IDEAL FÜR: Leute, die schon als Kinder das Abenteuer gesucht haben und "Meuterei auf der Bounty" lieben. Gemeutert wird hier zwar nicht, auf dem Floss ist es aber dennoch ganz schön eng. Parallelen zu "Life of Pi" sind übrigens rein zufällig. Das einzige Tier an Board ist hier ein Papagei. Und der wird irgendwann von einem Hai verspeist.
Tollkühn – so könnte man wohl am besten die Idee bezeichnen, die Thor Heyerdahl, norwegischer Forscher, 1946 hatte: Polynesien sei nicht von Asien her bevölkert worden, sondern von Südamerika, sagte er, sprang auf ein Floss und hat es während einer 101-Tage dauernden Expedition bewiesen - die Strecke Peru Polynesien, knapp 5000 Kilometer. Seitdem ist er norwegischer Nationalheld, der mit „Kon-Tiki“ ein filmisches Denkmal bekommt.
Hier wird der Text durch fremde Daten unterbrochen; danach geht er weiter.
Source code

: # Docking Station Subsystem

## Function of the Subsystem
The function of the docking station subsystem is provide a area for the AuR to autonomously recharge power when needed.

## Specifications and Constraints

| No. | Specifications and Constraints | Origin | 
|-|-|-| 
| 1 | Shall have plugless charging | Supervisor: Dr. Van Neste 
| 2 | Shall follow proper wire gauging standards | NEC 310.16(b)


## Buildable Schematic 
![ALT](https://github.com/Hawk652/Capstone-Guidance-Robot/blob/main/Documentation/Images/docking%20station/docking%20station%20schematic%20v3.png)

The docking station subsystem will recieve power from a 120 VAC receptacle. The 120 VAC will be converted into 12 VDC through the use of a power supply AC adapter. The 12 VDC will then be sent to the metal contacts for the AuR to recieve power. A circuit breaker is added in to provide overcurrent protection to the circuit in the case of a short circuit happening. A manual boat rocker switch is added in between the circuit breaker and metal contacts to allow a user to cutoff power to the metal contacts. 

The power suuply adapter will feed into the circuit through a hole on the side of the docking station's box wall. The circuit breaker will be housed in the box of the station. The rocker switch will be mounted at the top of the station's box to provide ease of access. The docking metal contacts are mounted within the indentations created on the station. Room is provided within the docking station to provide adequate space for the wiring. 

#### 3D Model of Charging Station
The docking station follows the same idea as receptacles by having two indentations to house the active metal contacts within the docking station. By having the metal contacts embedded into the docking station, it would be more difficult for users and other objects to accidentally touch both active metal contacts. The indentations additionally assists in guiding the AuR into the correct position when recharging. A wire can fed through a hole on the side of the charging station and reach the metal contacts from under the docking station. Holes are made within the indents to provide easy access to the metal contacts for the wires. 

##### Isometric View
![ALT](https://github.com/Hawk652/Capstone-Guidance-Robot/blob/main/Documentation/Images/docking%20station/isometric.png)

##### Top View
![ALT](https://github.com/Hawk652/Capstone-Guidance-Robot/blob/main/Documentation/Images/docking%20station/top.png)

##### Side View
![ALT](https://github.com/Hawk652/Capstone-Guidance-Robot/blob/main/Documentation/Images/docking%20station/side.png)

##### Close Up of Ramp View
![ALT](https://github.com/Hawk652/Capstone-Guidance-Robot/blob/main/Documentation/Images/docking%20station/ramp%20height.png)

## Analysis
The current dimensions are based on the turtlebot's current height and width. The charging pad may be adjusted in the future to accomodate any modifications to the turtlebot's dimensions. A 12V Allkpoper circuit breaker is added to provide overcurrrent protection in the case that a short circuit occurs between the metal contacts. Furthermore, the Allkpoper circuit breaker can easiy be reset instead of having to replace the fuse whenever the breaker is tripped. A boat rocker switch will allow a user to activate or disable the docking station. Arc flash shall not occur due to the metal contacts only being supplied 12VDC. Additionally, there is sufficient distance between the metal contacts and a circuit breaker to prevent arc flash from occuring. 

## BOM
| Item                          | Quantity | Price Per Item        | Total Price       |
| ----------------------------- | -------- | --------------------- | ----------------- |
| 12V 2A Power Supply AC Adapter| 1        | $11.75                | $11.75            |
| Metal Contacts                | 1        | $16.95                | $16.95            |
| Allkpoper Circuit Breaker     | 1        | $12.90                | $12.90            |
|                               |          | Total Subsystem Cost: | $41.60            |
Die erste halbe Stunde klappert der Film mit norwegischer Doppelregie von Joachim Rønning und Espen Sandberg verschiedene Lebensstationen von Heyerdahl ab. Schlüsselmomente wie das „Beinahe-Ertrinken“ im Dorfteich mit anschließender Angst vor Wasser; ein Paddelausflug mit der Frau, der den Geistesblitz für die Theorie bringt; das Klinkenputzen nach Geld bei Investoren. Seine Stärken zieht der Film aber genau dann, wenn er den festen Boden verlässt und aufs Wasser hinausgeht. Sechs immer bärtiger werdende Männer auf einem kleinen Floss, den Wellen und Naturgewalten ausgeliefert. Stürme, Haiattacken, einseitige Ernährung, Lagerkoller. In faszinierenden Bildern erzählen die beiden Regisseure von den 101 Tagen an Board der Kon-Tiki. Manchmal erinnert es an einen anderen Film auf offener See aus den letzten Kinomonaten: „Life of Pi“.
„Kon-Tiki“ ist nicht nur der teuerste norwegische Film aller Zeiten, sondern vermutlich auch der aufwendigste. Denn er wurde gleich zweimal gedreht. Einmal auf norwegisch und einmal auf englisch. Vertragliche Festlegung für europäische Fördergelder. Geschadet hat es nicht, immerhin war für die norwegische Version eine Oscarnominierung drin. Unterstützung bekamen die Drehbuchautoren von der Familie Heyerdahl. Nachdem der Abenteurer bis zu seinem Tode 2002 alle möglichen Drehbücher abgelehnt und eine Verfilmung seines Lebens immer wieder aufgeschoben hat, wurden die Drehbuchautoren von „Kon-Tiki“ von Heyerdahls Sohn Thor Junior und Enkel Olav beraten. Nicht nur ideell, sondern auch materiell, denn Olav hat 2006 seinem berühmten Großvater nachgeeifert und die gleiche Tour gemacht. 30 Tage schneller, das Floss hat er der Filmcrew zur Verfügung gestellt.
Auch wenn der Film nicht ganz so epochal wie Heyerdahls tollkühne Reise damals ist, für einen richtig guten Abenteuerfilm und eine Prise Salzwasser in der Nase reicht es allemal.